Beep. Boop. That’s the sound of my commute
How an impulse buy and a bit of playing around with Python led to an ‘almost’ musical experience of my daily commute.
In spare moments, I find myself strangely drawn to discount site Wish. On a whim, I forked out a few quid on a go-pro rip-off. It lasted less than a minute before it developed a fault. But it kind-of-works (and I got a full refund!). So I stuck my now free camera on my helmet and filmed my cycle commute.
I was interested how I might ‘see’ the commute in a way that didn’t mean sitting through 20 minutes or so of me huffing and blowing down various streets. I remembered a project by ace designer Brendan Dawes called CinemaRedux.
He created ‘visual fingerprints’ of well known films by taking one frame every second of the film and laying them out in rows of 60; one row for every minute of running time. They are fascinating and give an interesting perspective on the film, especially the use of colour. I thought this would be a nice way to see my commute.
Brendan Dawes CinemaRedux of Taxi Driver.
A while ago a developer called Ben Sandofsky created an app called Thumberwhich creates them, but it didn’t work on my mac (it was built for leopard). So, having recently dipped my toes into python programming (I’ve been scraping twitter for some research), I thought why not see if I could do it using Python.
A lot of GiantCap development later and I got it to work. The result…
You can see its no Taxi Driver. But there’s the occasional splash of green in the grey of the road and Manchester sky. As a ‘fingerprint’ of my journey, I think it works well. The final python code that makes them is available on GitHub.
It’s clunky and inefficient. But it works and I was inordinately pleased just by the fact that it doesn’t crash (much). So what could I do next with my new found programming powers?
What does my commute sound like?
In my last job, one of the PhD students. Jack Davenport (he does some really cool stuff btw.), was working on a project called the sound of colour which explored playful ways to make music that broke away from standard interfaces like keyboards etc. One experiment included constructing a large table that users could roll loads of coloured balls across. A camera tracked the balls and converted their position and colour into data to play sounds and loop. I loved the idea. Maybe it was there in the back of my mind when I thought it might be cool to work out what the cinemaredux of my commute sounded like.
Sonification of data
Making data audible is not a new concept. As well as a healthy and diverse electronic music scene, there’s a growing and scarily creative programmers and musicians experimenting with real time coding of music. There’s also loads of interesting stuff around using it to explore research data. It’s even got a bit of a foothold in data journalism. Check out the The Center for Investigative Reporting piece on creating an audio representation of earthquake data by Michael Corey @mikejcorey. There’s code and everything. On that note you should also check out Robert Kosara’s piece Sonification: The Power, The Problems. But I digress.

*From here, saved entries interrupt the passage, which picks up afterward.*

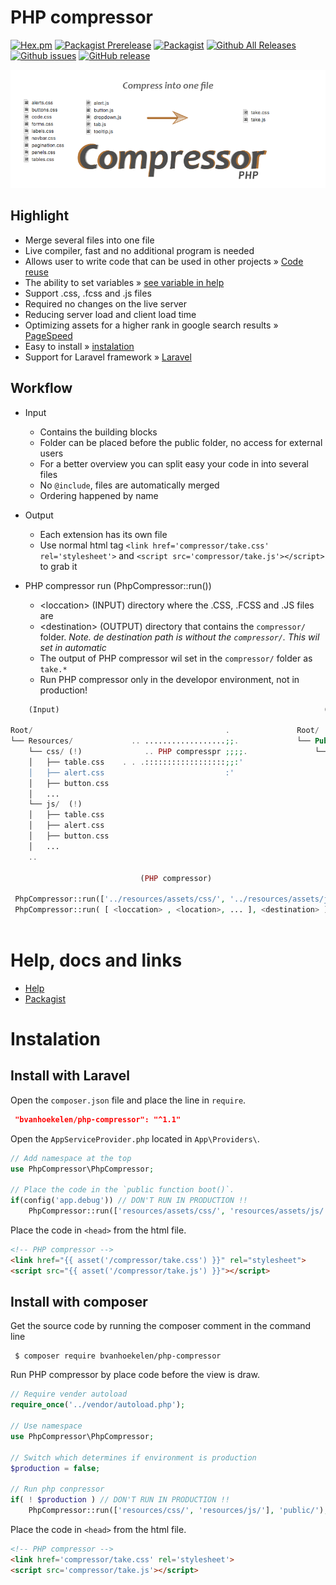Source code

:

# PHP compressor
[![Hex.pm](https://img.shields.io/hexpm/l/plug.svg?maxAge=2592000&style=flat-square)](https://github.com/bvanhoekelen/php-compressor/blob/master/LICENSE)
[![Packagist Prerelease](https://img.shields.io/packagist/vpre/bvanhoekelen/php-compressor.svg?maxAge=2592000&style=flat-square)](https://packagist.org/packages/bvanhoekelen/php-compressor)
[![Packagist](https://img.shields.io/packagist/dt/bvanhoekelen/php-compressor.svg?maxAge=2592000&style=flat-square)](https://packagist.org/packages/bvanhoekelen/php-compressor)
[![Github All Releases](https://img.shields.io/github/downloads/bvanhoekelen/php-compressor/totlal.svg?maxAge=2592000&style=flat-square)](https://github.com/bvanhoekelen/php-compressor)
[![Github issues](https://img.shields.io/github/issues/bvanhoekelen/php-compressor.svg?maxAge=2592000&style=flat-square)](https://github.com/bvanhoekelen/php-compressor/issues)
[![GitHub release](https://img.shields.io/github/release/bvanhoekelen/php-compressor.svg?maxAge=2592000&style=flat-square)](https://github.com/bvanhoekelen/php-compressor)

<p align="center"><img src="/assets/banner.png" alt="php-compressor" /></p>

## Highlight
- Merge several files into one file
- Live compiler, fast and no additional program is needed
- Allows user to write code that can be used in other projects » [Code reuse](https://en.wikipedia.org/wiki/Code_reuse)
- The ability to set variables » [see variable in help](https://github.com/bvanhoekelen/php-compressor/wiki)
- Support .css, .fcss and .js files
- Required no changes on the live server
- Reducing server load and client load time
- Optimizing assets for a higher rank in google search results » [PageSpeed](https://developers.google.com/speed/pagespeed/)
- Easy to install » [instalation](#instalation)
- Support for Laravel framework » [Laravel](https://laravel.com)

## Workflow
- Input
    - Contains the building blocks
    - Folder can be placed before the public folder, no access for external users
    - For a better overview you can split easy your code in into several files
    - No `@include`, files are automatically merged
    - Ordering happened by name
    
- Output
    - Each extension has its own file
    - Use normal html tag `<link href='compressor/take.css' rel='stylesheet'>` and `<script src='compressor/take.js'></script>` to grab it
    
- PHP compressor run (PhpCompressor::run())
    - &lt;loccation&gt; (INPUT) directory where the .CSS, .FCSS and .JS files are
    - &lt;destination&gt; (OUTPUT) directory that contains the `compressor/` folder. _Note. de destination *path* is without the `compressor/`. This wil set in automatic_
    - The output of PHP compressor wil set in the `compressor/` folder as `take.*`
    - Run PHP compressor only in the developor environment, not in production!
   
```php
    (Input)                                                           (Output)
    
Root/                                           .               Root/
└── Resources/             .. ..................;;.             └── Public/ (!)
    └── css/ (!)              .. PHP compresspr ;;;;.               └── compressor/ (static)
    │   ├── table.css    . . .::::::::::::::::::;;:'                   ├── take.css
    │   ├── alert.css                           :'                     └── take.js
    │   ├── button.css
    │   ...
    └── js/  (!)
    │   ├── table.css
    │   ├── alert.css
    │   ├── button.css
    │   ...
    ..

                             (PHP compressor)
 
 PhpCompressor::run(['../resources/assets/css/', '../resources/assets/js/']);
 PhpCompressor::run( [ <loccation> , <location>, ... ], <destination> ); // explanation!
    
```

# Help, docs and links
- [Help](https://github.com/bvanhoekelen/php-compressor/wiki)
- [Packagist](https://packagist.org/packages/bvanhoekelen/php-compressor)

# Instalation

## Install with Laravel
Open the `composer.json` file and place the line in `require`.
```json
 "bvanhoekelen/php-compressor": "^1.1"
```

Open the `AppServiceProvider.php` located in `App\Providers\`.
```php
// Add namespace at the top
use PhpCompressor\PhpCompressor;

// Place the code in the `public function boot()`.
if(config('app.debug')) // DON'T RUN IN PRODUCTION !!
    PhpCompressor::run(['resources/assets/css/', 'resources/assets/js/'], 'public/');
```

Place the code in `<head>` from the html file.
```html
<!-- PHP compressor -->
<link href="{{ asset('/compressor/take.css') }}" rel="stylesheet">
<script src="{{ asset('/compressor/take.js') }}"></script>
```

## Install with composer
Get the source code by running the composer comment in the command line 
```{r, engine='bash', count_lines}
 $ composer require bvanhoekelen/php-compressor
```

Run PHP compressor by place code before the view is draw.
```php
// Require vender autoload
require_once('../vendor/autoload.php');

// Use namespace
use PhpCompressor\PhpCompressor;

// Switch which determines if environment is production
$production = false;

// Run php conpressor
if( ! $production ) // DON'T RUN IN PRODUCTION !!
    PhpCompressor::run(['resources/css/', 'resources/js/'], 'public/');
```

Place the code in `<head>` from the html file.
```html
<!-- PHP compressor -->
<link href='compressor/take.css' rel='stylesheet'>
<script src='compressor/take.js'></script>
```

After some reading around I settled on the following basic idea;
- analyse each image generated by my cinemaredux script and work out what the dominant colour was in each. But I didn’t want one note per picture, the information was too rich for that. But at the same time I didn’t want to create loads of notes from pixels in the image. I needed to filter the data somehow.
- convert the RGB values of each colour into a MIDI note. I chose MIDI because it gave me the most flexibility and I had a vague idea of how it worked left over from my distant past in music tech. It’s a essentially a data file with what note to play, when and for how long. No sounds etc. I thought this would be easier — once I had data from the image it would just be a case of converting numbers. It would also give me more room to experiment with what the data ‘sounded’ like later on.
Skipping over a good deal of frustrating cut-and-paste, I finally got a script together that would take each frame of the video and give me a range of the dominant colours or ‘clusters’. Converting those into notes and duration didn’t take too much messing around and, thankfully there are some very easy to use Midi libraries for Python out there!
I ended up with each image generating a kind of arpeggio from a cluster — each colour represents a note that plays for a duration equals to the ‘amount’ of that colour in the image analysis. I could have made them play at the same time for a chord, but I knew that would sound odd and the rise and fall of the notes seemed to suit the idea of motion more.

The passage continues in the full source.